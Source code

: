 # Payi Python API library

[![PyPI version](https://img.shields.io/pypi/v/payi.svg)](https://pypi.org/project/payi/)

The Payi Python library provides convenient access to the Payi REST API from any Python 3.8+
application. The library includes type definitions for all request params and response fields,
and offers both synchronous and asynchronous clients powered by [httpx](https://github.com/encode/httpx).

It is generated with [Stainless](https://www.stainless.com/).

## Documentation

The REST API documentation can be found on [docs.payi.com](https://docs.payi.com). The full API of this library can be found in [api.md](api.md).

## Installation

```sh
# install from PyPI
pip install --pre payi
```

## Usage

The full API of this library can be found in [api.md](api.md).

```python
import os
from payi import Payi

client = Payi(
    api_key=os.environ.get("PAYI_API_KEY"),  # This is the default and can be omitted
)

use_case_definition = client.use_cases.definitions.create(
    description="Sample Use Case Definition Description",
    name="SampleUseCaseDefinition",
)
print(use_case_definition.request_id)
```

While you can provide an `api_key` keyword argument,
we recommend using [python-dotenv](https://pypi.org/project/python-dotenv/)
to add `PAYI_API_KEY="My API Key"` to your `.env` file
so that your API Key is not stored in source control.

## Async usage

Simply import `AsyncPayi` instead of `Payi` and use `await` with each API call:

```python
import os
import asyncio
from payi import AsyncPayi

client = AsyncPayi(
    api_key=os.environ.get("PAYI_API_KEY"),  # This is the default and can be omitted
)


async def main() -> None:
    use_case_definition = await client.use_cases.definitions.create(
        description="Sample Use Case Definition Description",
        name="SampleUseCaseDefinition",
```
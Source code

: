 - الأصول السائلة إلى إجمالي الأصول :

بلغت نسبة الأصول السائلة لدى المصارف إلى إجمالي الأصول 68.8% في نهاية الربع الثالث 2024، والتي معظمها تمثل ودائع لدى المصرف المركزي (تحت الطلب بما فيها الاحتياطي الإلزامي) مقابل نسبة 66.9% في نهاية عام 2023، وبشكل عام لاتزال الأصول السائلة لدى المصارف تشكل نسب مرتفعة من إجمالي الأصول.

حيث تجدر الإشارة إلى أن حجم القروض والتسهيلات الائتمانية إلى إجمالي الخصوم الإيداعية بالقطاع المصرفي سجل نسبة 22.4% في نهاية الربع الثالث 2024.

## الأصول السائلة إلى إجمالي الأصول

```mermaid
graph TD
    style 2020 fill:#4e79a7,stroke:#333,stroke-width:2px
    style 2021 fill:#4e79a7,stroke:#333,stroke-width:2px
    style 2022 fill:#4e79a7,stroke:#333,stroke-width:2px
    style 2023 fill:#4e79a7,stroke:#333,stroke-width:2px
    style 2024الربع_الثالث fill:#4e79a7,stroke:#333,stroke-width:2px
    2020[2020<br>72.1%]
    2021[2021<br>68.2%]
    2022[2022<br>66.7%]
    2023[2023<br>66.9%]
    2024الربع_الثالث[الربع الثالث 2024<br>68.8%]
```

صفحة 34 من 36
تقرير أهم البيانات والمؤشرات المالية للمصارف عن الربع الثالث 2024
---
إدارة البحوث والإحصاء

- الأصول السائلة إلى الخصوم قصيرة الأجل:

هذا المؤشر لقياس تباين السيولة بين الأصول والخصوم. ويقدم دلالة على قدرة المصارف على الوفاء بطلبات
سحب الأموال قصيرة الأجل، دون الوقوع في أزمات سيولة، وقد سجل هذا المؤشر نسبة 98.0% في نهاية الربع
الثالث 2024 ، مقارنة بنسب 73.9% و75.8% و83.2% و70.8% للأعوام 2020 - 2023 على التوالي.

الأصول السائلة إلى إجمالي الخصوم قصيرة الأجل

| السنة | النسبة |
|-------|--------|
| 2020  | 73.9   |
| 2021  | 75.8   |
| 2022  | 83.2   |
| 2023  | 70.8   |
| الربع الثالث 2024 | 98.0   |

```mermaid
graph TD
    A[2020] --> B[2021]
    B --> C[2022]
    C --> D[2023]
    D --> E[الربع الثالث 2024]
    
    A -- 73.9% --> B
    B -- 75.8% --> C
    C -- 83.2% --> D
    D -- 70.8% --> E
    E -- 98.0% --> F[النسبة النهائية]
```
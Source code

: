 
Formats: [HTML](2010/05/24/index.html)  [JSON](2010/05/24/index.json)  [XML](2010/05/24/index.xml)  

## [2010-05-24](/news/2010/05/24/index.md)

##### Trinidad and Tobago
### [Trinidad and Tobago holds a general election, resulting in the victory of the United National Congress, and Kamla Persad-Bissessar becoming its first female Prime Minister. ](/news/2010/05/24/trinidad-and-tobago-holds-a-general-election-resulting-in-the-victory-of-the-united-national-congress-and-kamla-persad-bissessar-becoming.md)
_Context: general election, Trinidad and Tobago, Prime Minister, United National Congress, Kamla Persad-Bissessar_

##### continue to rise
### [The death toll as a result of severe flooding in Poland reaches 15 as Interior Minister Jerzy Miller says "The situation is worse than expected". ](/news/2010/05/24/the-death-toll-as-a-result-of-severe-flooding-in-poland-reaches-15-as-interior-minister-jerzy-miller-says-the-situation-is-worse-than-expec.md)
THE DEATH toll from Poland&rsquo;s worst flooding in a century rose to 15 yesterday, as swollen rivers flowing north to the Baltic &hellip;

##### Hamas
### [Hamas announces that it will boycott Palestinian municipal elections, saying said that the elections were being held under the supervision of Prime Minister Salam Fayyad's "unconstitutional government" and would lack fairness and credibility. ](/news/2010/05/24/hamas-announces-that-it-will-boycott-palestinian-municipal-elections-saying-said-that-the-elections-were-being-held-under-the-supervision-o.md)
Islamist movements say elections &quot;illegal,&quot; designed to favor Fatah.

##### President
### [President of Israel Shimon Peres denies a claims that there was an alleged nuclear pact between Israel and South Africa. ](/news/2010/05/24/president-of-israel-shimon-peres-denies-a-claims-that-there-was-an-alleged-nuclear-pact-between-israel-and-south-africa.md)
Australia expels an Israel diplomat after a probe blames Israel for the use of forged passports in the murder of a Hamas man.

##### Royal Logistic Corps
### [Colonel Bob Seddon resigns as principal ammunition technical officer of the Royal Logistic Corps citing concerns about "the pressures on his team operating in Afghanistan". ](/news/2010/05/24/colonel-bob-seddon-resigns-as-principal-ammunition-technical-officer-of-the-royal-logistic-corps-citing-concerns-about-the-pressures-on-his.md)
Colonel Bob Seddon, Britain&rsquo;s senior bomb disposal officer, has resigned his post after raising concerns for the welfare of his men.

----

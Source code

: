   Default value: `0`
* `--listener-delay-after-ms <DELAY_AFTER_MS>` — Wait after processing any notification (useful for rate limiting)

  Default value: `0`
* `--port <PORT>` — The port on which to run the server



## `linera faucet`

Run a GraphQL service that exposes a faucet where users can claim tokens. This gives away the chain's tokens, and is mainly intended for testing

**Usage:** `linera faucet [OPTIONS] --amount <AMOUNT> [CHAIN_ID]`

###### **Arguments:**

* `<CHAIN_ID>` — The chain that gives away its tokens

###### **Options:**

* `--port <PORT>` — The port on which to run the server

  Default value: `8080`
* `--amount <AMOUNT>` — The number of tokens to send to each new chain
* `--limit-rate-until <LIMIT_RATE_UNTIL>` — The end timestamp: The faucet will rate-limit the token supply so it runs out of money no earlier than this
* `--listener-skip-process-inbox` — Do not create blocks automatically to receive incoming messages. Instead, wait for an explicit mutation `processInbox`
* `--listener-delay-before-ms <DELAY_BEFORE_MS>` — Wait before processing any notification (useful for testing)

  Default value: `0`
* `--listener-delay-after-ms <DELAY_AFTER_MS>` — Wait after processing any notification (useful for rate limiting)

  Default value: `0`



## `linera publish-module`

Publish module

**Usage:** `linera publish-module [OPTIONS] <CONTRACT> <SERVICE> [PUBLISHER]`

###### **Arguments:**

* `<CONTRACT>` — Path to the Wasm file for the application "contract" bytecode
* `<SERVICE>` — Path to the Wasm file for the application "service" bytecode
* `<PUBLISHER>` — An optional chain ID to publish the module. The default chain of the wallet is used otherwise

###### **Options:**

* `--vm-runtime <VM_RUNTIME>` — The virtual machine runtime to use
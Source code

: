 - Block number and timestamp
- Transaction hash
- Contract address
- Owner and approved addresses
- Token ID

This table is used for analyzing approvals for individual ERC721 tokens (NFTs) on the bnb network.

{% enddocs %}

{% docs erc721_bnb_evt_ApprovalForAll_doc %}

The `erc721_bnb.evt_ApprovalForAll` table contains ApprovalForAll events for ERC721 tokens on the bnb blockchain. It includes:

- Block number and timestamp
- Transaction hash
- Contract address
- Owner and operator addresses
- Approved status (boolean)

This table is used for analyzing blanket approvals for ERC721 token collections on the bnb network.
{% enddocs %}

----

• _Work request_
Copy all lines of the preceding data that hold the word "Tobago".

• _Answer to this task_
##### Trinidad and Tobago
### [Trinidad and Tobago holds a general election, resulting in the victory of the United National Congress, and Kamla Persad-Bissessar becoming its first female Prime Minister. ](/news/2010/05/24/trinidad-and-tobago-holds-a-general-election-resulting-in-the-victory-of-the-united-national-congress-and-kamla-persad-bissessar-becoming.md)
_Context: general election, Trinidad and Tobago, Prime Minister, United National Congress, Kamla Persad-Bissessar_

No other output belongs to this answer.